Eliza: I think that recording the classes could possibly benefit students if they were not able to attend the class. So they can go back and look at the recordings. I don’t think it’s an invasion of privacy. But I think [web conferencing platform] classes in general are not very fruitful. After doing it for a couple months now I really don’t like it. There are some teachers who are not good teachers and who need push from students in order to get us the help that we need. So I’m in a class right now where one of my teachers is not a good teacher so he’s having a lot of trouble with [the web conferencing platform], especially because no one in the class is speaking. This may be because it’s an 8AM class so the time definitely hurts his case, but also he just doesn’t know where to go. I feel like when you’re a teacher you rely on the  physical environment to determine if the student know what you’re talking about. You can see their body language. I feel like over [a web conferencing platform] where we can mute our voices and mute our videos, it’s really hard to be a teacher.

Alexis: Do your professors require you to turn your video on during classes? Is that something you’re comfortable with or do you have concerns about it?

Eliza: Well one of my professors does for my dance class, like we have to have our video cameras on the entire time. And some days it’s kind of sucky because you don’t feel like you wanna put the video camera on one day because it’s just so exhausting doing [web conferencing classes] over and over again. Sometimes you just want a break and not show your face but still do the class. So it’s hard when you have an option to do that but the professor takes it away from you. 

But then you can think back to how it was in the physical classroom. I can’t mute my face. This has just become a new option for everyone. I guess we just got used to it. So I think it’s going to be really interesting to go back to class in person. 
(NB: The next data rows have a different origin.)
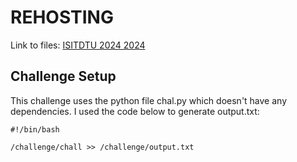 # REHOSTING

Link to files: [ISITDTU 2024 2024](https://ctf.isitdtu.com/challenges#ShareMixer2-96)

## Challenge Setup
This challenge uses the python file chal.py which doesn't have any dependencies. I used the code below to generate output.txt:

```
#!/bin/bash

/challenge/chall >> /challenge/output.txt
``` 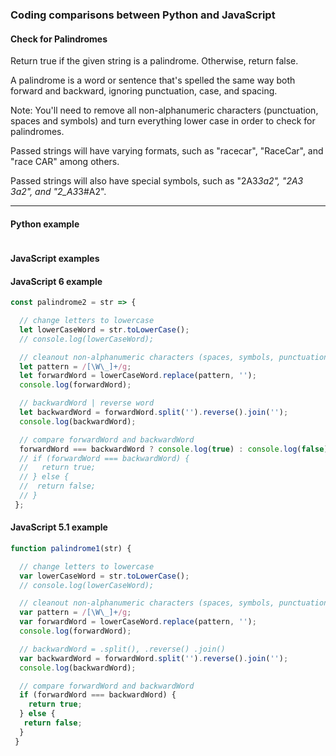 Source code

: ### Coding comparisons between Python and JavaScript

#### Check for Palindromes
Return true if the given string is a palindrome. Otherwise, return false.

A palindrome is a word or sentence that's spelled the same way both forward and backward, ignoring punctuation, case, and spacing.

Note:
You'll need to remove all non-alphanumeric characters (punctuation, spaces and symbols) and turn everything lower case in order to check for palindromes.

Passed strings will have varying formats, such as "racecar", "RaceCar", and "race CAR" among others.

Passed strings will also have special symbols, such as "2A3*3a2", "2A3 3a2", and "2_A3*3#A2".


<hr>

#### Python example
```python


```


#### JavaScript examples

#### JavaScript 6 example
```javascript
const palindrome2 = str => {

  // change letters to lowercase
  let lowerCaseWord = str.toLowerCase();
  // console.log(lowerCaseWord);

  // cleanout non-alphanumeric characters (spaces, symbols, punctuation)
  let pattern = /[\W\_]+/g;
  let forwardWord = lowerCaseWord.replace(pattern, '');
  console.log(forwardWord);

  // backwardWord | reverse word
  let backwardWord = forwardWord.split('').reverse().join('');
  console.log(backwardWord);

  // compare forwardWord and backwardWord
  forwardWord === backwardWord ? console.log(true) : console.log(false);
  // if (forwardWord === backwardWord) {
  //   return true;
  // } else {
  //  return false;
  // }
 };
```


#### JavaScript 5.1 example
```javascript
function palindrome1(str) {

  // change letters to lowercase
  var lowerCaseWord = str.toLowerCase();
  // console.log(lowerCaseWord);

  // cleanout non-alphanumeric characters (spaces, symbols, punctuation)
  var pattern = /[\W\_]+/g;
  var forwardWord = lowerCaseWord.replace(pattern, '');
  console.log(forwardWord);

  // backwardWord = .split(), .reverse() .join()
  var backwardWord = forwardWord.split('').reverse().join('');
  console.log(backwardWord);

  // compare forwardWord and backwardWord
  if (forwardWord === backwardWord) {
    return true;
  } else {
   return false;
  }
 }
```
Alexis: Have you or any friends had any tech challenges to fully engaging in class?

Eliza: Yeah. I have very bad WiFi in my apartment and a lot of times when I’m trying to listen, it logs me out and then I have to take  a couple seconds to get back into the [web conferencing] session which is frustrating. It’s totally out of my control.

Alexis: Do you have a dedicated space for learning that affords you some privacy/ability to study and engage fully in learning and studying? 

Eliza: At this point I’ve just been doing class in my apartment which is kind of hard sometimes because you feel like you’re confined to your apartment all day every day on your computer which can be very stressful and tiresome.

Alexis: Are there any options to do class outside of your apartment?

Eliza: There are some options on campus. Some of our campus buildings are open but you’d have to wear a mask if you wanted to go there. So that’s kind of hard on [web conferencing platforms] if you have to have your video camera on.

Alexis: What does privacy mean to you?

Eliza: Privacy means just to have a respect for my own personal space. I don’t know – I really haven’t thought about this.

I guess most of the privacy issues are confined within the Internet. Most of the places where our privacy is violated is through the Internet; it’s not really taken from you as much when you are face-to-face.